BEGIN
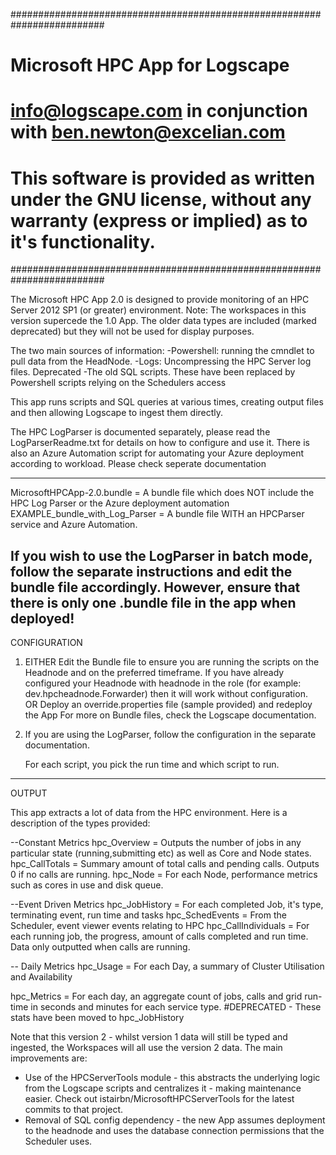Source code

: #########################################################################
# Microsoft HPC App for Logscape
# info@logscape.com in conjunction with ben.newton@excelian.com
# This software is provided as written under the GNU license, without any warranty (express or implied) as to it's functionality.
#########################################################################

The Microsoft HPC App 2.0 is designed to provide monitoring of an HPC Server 2012 SP1 (or greater) environment. 
Note: The workspaces in this version supercede the 1.0 App. The older data types are included (marked deprecated) but they will not be used for display purposes.   

The two main sources of information: 
	-Powershell: running the cmndlet to pull data from the HeadNode. 
	-Logs: Uncompressing the HPC Server log files. 
	Deprecated
	-The old SQL scripts. These have been replaced by Powershell scripts relying on the Schedulers access

This app runs scripts and SQL queries at various times, creating output files and then allowing Logscape to ingest them directly.

The HPC LogParser is documented separately, please read the LogParserReadme.txt for details on how to configure and use it. There is also an Azure Automation script for automating your Azure deployment according to workload. Please check seperate documentation

-----------------------------------------------------------------------
MicrosoftHPCApp-2.0.bundle = A bundle file which does NOT include the HPC Log Parser or the Azure deployment automation
EXAMPLE_bundle_with_Log_Parser = A bundle file WITH an HPCParser service and Azure Automation.

If you wish to use the LogParser in batch mode, follow the separate instructions and edit the bundle file accordingly.
However, ensure that there is only one .bundle file in the app when deployed! 
-----------------------------------------------------------------------

CONFIGURATION

1. EITHER
  Edit the Bundle file to ensure you are running the scripts on the Headnode and on the preferred timeframe. If you have already configured your Headnode with headnode in the role (for example: dev.hpcheadnode.Forwarder) then it will work without configuration.  
OR
Deploy an override.properties file (sample provided) and redeploy the App
	For more on Bundle files, check the Logscape documentation.
2. If you are using the LogParser, follow the configuration in the separate documentation.

	For each script, you pick the run time and which script to run.


------------------------------------------------------------------------

OUTPUT

This app extracts a lot of data from the HPC environment. Here is a description of the types provided:

--Constant Metrics
hpc_Overview = Outputs the number of jobs in any particular state (running,submitting etc) as well as Core and Node states.
hpc_CallTotals = Summary amount of total calls and pending calls. Outputs 0 if no calls are running.
hpc_Node = For each Node, performance metrics such as cores in use and disk queue.

--Event Driven Metrics
hpc_JobHistory = For each completed Job, it's type, terminating event, run time and tasks
hpc_SchedEvents = From the Scheduler, event viewer events relating to HPC
hpc_CallIndividuals = For each running job, the progress, amount of calls completed and run time. Data only outputted when calls are running.

-- Daily Metrics
hpc_Usage = For each Day, a summary of Cluster Utilisation and Availability

hpc_Metrics = For each day, an aggregate count of jobs, calls and grid run-time in seconds and minutes for each service type.
#DEPRECATED - These stats have been moved to hpc_JobHistory


Note that this version 2 - whilst version 1 data will still be typed and ingested, the Workspaces will all use the version 2 data.
The main improvements are:
- Use of the HPCServerTools module - this abstracts the underlying logic from the Logscape scripts and centralizes it - making maintenance easier. Check out istairbn/MicrosoftHPCServerTools for the latest commits to that project. 
- Removal of SQL config dependency - the new App assumes deployment to the headnode and uses the database connection permissions that the Scheduler uses.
END
Brief — Check each line above for the word "when" and say how many have it, with nothing else.

Result below — 2